*Records provided:*
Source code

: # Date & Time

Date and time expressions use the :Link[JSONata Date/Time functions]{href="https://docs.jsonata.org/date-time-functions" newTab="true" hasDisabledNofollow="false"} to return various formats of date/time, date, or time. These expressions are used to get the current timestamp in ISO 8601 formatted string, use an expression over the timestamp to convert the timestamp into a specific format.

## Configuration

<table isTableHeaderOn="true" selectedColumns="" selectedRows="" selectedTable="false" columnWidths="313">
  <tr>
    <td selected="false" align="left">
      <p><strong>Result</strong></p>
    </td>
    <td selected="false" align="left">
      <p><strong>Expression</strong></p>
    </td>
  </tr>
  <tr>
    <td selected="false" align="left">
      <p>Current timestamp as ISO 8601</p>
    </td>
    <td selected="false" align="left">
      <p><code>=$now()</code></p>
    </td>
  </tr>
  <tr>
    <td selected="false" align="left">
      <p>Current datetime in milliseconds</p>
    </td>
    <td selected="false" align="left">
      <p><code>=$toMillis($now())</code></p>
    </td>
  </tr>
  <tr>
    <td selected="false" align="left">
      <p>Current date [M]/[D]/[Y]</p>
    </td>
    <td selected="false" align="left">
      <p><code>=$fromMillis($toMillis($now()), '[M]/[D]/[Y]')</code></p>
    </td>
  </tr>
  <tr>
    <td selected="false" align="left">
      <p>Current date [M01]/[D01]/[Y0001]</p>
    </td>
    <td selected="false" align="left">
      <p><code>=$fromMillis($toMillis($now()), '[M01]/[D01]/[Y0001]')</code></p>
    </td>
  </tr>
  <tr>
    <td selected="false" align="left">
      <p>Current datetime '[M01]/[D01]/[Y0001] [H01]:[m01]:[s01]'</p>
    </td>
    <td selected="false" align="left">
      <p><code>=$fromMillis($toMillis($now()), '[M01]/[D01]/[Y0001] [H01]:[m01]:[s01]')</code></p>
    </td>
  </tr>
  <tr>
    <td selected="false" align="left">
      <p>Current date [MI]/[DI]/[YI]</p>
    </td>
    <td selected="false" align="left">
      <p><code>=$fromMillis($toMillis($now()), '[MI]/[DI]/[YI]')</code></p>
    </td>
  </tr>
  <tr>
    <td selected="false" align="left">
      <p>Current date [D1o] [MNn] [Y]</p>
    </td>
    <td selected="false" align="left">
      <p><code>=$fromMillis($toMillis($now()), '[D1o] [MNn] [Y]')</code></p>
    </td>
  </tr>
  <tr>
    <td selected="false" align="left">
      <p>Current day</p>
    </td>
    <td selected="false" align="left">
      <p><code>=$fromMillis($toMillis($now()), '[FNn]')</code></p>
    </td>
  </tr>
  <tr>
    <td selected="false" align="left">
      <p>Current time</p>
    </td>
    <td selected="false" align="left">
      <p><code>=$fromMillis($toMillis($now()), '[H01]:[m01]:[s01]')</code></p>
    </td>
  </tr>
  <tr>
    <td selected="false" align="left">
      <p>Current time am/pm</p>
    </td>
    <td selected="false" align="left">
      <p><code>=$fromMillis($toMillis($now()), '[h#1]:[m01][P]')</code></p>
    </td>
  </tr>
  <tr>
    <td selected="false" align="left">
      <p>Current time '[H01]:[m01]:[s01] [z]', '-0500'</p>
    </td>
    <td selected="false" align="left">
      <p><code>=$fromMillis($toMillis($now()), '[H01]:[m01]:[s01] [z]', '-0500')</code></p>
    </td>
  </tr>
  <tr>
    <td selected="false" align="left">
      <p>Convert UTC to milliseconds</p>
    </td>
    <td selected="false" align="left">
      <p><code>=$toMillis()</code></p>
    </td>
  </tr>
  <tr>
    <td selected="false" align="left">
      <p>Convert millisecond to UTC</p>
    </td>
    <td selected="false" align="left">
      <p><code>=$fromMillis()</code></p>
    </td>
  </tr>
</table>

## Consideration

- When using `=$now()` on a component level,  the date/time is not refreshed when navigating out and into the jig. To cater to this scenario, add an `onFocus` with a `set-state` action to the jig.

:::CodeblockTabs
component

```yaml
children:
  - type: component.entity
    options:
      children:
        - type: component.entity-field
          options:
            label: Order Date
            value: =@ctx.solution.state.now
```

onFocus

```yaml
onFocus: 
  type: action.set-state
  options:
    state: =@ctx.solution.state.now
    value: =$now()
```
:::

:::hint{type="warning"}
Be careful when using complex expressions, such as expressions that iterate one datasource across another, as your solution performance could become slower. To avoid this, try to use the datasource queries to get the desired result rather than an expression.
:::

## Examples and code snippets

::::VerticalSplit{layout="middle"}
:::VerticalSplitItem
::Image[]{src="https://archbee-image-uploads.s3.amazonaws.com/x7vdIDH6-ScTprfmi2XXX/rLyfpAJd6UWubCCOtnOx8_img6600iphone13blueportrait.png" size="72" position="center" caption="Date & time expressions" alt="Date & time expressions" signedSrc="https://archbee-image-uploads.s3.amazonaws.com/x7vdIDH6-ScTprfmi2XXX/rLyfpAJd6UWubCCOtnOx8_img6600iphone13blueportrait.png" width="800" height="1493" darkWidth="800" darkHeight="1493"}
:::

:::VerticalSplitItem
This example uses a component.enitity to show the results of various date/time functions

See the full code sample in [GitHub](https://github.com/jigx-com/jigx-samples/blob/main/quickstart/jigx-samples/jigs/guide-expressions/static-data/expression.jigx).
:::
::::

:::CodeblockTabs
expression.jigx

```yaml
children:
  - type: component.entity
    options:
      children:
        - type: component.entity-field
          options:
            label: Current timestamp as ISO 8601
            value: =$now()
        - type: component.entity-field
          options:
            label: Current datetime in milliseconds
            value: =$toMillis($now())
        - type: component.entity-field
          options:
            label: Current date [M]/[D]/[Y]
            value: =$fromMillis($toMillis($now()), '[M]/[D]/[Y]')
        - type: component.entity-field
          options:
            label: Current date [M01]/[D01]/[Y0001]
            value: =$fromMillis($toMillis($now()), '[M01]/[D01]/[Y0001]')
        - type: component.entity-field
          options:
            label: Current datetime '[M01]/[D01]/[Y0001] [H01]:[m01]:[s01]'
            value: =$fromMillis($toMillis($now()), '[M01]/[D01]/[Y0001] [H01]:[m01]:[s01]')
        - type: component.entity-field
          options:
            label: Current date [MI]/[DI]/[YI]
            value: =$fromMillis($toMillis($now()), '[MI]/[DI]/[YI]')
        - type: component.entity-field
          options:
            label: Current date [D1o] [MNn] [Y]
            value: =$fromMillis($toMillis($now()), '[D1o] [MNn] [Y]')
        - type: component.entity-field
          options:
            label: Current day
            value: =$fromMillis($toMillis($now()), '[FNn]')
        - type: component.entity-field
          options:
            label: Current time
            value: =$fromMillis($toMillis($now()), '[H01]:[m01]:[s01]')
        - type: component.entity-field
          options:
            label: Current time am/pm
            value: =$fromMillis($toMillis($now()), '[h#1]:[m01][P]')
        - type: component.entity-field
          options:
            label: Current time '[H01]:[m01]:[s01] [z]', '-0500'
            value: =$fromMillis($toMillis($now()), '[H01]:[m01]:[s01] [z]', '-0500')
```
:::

*Work instruction:* Whenever the word "milliseconds" occurs in a line above, copy that line.

*Exercise output:*
      <p>Current datetime in milliseconds</p>
      <p>Convert UTC to milliseconds</p>
            label: Current datetime in milliseconds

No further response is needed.